Your objective:
Please give back an exact reproduction of the lines from the one with "黄暄也冲了过来，并且扔了一件衣服给我。然后掉头拉着陈珂就跑向旁边颇为崎岖的小路。" through the end of the entries below, and no others.

Given data:

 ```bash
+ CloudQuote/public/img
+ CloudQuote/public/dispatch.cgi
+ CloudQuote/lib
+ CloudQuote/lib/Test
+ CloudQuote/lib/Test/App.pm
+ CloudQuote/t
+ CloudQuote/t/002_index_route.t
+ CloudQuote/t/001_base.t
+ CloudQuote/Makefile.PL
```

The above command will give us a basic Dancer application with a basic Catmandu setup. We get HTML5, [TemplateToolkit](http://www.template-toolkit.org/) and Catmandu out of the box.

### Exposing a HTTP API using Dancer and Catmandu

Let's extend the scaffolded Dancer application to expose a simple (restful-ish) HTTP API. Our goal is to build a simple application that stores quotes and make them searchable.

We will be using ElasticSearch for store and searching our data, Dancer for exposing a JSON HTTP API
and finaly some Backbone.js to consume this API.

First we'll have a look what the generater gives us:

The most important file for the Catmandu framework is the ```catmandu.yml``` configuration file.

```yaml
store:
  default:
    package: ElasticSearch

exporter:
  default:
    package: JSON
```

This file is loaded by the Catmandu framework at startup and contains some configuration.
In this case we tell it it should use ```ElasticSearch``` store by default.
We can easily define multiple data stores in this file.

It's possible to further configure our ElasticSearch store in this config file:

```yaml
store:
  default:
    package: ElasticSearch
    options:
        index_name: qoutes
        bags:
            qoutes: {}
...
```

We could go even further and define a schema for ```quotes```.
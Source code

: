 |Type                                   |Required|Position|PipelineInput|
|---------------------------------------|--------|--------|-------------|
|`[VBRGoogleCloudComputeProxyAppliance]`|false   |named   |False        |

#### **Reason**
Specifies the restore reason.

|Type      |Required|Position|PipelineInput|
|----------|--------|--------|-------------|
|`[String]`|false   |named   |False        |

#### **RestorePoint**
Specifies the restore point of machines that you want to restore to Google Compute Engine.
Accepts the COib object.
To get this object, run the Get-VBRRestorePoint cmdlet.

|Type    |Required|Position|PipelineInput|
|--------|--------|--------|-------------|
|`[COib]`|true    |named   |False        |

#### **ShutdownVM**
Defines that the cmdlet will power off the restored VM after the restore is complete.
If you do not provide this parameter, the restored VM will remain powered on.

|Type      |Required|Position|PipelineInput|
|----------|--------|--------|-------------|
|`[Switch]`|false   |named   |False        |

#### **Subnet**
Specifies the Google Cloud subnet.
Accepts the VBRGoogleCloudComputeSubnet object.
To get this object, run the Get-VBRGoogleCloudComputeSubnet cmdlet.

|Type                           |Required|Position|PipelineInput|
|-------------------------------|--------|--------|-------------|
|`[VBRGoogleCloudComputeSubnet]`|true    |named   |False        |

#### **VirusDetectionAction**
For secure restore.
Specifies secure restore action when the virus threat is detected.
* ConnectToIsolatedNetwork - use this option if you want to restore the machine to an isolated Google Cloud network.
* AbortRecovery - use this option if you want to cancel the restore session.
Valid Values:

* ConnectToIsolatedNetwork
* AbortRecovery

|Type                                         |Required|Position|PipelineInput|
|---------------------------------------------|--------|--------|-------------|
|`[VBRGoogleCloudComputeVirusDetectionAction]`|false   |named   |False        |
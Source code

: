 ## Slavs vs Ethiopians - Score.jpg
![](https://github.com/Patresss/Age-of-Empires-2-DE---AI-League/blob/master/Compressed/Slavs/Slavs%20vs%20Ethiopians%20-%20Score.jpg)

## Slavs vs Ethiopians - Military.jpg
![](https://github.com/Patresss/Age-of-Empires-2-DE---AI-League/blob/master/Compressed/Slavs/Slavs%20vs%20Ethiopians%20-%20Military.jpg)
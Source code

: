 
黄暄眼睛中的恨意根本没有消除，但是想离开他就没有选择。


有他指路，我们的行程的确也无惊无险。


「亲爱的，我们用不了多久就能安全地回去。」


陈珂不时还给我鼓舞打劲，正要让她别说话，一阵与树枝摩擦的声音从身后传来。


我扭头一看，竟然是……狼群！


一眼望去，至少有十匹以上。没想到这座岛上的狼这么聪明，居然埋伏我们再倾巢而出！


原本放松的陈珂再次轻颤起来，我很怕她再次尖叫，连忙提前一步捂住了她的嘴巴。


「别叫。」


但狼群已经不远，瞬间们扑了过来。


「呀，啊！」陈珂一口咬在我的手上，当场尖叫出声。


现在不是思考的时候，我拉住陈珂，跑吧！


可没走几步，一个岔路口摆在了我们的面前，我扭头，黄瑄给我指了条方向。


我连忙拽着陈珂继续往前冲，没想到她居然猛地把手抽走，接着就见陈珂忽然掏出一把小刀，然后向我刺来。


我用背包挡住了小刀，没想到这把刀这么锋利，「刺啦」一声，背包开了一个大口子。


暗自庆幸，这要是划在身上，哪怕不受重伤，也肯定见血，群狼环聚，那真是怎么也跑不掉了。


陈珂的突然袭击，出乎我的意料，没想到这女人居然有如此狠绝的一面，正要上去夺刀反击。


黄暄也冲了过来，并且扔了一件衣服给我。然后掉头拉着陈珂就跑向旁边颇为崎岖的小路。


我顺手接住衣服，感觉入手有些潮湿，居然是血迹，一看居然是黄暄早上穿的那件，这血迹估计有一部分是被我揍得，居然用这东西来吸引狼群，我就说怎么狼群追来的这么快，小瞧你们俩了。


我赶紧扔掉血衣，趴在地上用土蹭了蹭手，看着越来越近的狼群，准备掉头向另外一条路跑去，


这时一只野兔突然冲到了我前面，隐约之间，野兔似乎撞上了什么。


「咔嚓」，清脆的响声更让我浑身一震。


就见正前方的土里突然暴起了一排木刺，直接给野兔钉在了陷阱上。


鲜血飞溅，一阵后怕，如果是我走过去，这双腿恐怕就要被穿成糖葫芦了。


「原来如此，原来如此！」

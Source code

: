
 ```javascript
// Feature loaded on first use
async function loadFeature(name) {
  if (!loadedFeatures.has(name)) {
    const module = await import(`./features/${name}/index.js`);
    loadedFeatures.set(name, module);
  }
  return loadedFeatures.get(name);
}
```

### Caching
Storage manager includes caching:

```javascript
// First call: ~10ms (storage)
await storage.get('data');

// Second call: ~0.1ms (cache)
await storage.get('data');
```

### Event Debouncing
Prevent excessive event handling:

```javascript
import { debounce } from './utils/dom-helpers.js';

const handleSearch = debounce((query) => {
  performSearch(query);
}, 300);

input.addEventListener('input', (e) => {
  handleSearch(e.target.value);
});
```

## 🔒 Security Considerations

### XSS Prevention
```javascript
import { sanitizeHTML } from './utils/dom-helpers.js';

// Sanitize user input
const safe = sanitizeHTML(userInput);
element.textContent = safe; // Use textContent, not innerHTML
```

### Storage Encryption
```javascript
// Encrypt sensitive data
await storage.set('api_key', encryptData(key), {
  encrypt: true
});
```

Solution for this task:
黄暄也冲了过来，并且扔了一件衣服给我。然后掉头拉着陈珂就跑向旁边颇为崎岖的小路。


我顺手接住衣服，感觉入手有些潮湿，居然是血迹，一看居然是黄暄早上穿的那件，这血迹估计有一部分是被我揍得，居然用这东西来吸引狼群，我就说怎么狼群追来的这么快，小瞧你们俩了。


我赶紧扔掉血衣，趴在地上用土蹭了蹭手，看着越来越近的狼群，准备掉头向另外一条路跑去，


这时一只野兔突然冲到了我前面，隐约之间，野兔似乎撞上了什么。


「咔嚓」，清脆的响声更让我浑身一震。


就见正前方的土里突然暴起了一排木刺，直接给野兔钉在了陷阱上。


鲜血飞溅，一阵后怕，如果是我走过去，这双腿恐怕就要被穿成糖葫芦了。


「原来如此，原来如此！」

Source code

:
 ```javascript
// Feature loaded on first use
async function loadFeature(name) {
  if (!loadedFeatures.has(name)) {
    const module = await import(`./features/${name}/index.js`);
    loadedFeatures.set(name, module);
  }
  return loadedFeatures.get(name);
}
```

### Caching
Storage manager includes caching:

```javascript
// First call: ~10ms (storage)
await storage.get('data');

// Second call: ~0.1ms (cache)
await storage.get('data');
```

### Event Debouncing
Prevent excessive event handling:

```javascript
import { debounce } from './utils/dom-helpers.js';

const handleSearch = debounce((query) => {
  performSearch(query);
}, 300);

input.addEventListener('input', (e) => {
  handleSearch(e.target.value);
});
```

## 🔒 Security Considerations

### XSS Prevention
```javascript
import { sanitizeHTML } from './utils/dom-helpers.js';

// Sanitize user input
const safe = sanitizeHTML(userInput);
element.textContent = safe; // Use textContent, not innerHTML
```

### Storage Encryption
```javascript
// Encrypt sensitive data
await storage.set('api_key', encryptData(key), {
  encrypt: true
});
```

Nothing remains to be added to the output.